Malheureusement nous sommes en Kali Yuga, l’âge des ténèbres. Dans la théorie des Yugas du Shivaïsme originel, revue par Alain Daniélou, le temps terrestre se décompose en quatre âges ou yugas. Le premier est l’âge d’or qui dure 32’000 ans. Vient ensuite l’âge d’Argent, moitié moins long: 16’000 ans. Puis l’âge de Bronze ou âge des Héros, 8000 ans. Enfin l’âge où nous sommes, le yuga de Fer Sombre, 4000 ans.
Ce yuga correspond à la dormance de la Déesse. Celle-ci est reptilienne, comme les archontes. Les reptiles ont régulièrement besoin d’une période de sommeil où leur corps se régénère.
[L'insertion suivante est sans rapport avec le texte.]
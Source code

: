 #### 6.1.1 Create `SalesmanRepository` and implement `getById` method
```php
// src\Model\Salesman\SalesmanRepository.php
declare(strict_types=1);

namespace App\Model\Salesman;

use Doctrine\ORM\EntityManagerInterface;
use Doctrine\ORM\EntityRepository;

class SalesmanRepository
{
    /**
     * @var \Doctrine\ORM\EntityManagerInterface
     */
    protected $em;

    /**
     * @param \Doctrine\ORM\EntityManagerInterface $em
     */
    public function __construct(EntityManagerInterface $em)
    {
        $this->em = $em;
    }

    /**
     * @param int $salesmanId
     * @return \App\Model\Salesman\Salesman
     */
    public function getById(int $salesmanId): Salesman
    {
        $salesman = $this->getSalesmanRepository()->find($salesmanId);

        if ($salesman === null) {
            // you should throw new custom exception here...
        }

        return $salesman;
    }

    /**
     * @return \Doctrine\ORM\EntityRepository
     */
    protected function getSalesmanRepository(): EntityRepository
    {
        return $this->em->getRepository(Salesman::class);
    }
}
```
La Déesse dont l’âge se compte en milliards d’années est soumise à cette loi. Tous les 60’000 ans elle doit dormir 4000 ans. C’est le kali yuga. Quand la lumière de son grand vaisseau n’éclaire plus notre planète, vient le règne des ténèbres. Les Archontes cruels et sans âme peuvent s’en donner à cœur joie…
Malheureusement plusieurs siècles nous séparent encore du retour de la Déesse. D’ici là, il faudra supporter la chienlit archontique.
Les Archontes sont les maîtres de cette planète pour la plus simple raison. Ils sont ici depuis des centaines de millions d’années. Cette espèce animale appartient au règne des grands reptiles. Ils sont l’espèce évoluée parmi les dinosaures comme nous sommes l’espèce évoluée parmi les mammifères. À ce titre et au vu de leur ancienneté, rien à faire pour s’en débarrasser. Bon gré, mal gré, il nous faut composer avec nos maîtres.
Et attendre que la déesse fasse le ménage qu’elle aurait dû faire il y a longtemps. Mais voilà : gérer une planète n’entre pas dans ses attributions. Ce n’est pas au lion de chasser les souris. Elle s’est taillé un empire dans ce secteur de la Voie Lactée. Un empire de mille étoiles et de dizaines de milliers de planètes et de satellites habités. Durant son sommeil, la Déesse doit déléguer.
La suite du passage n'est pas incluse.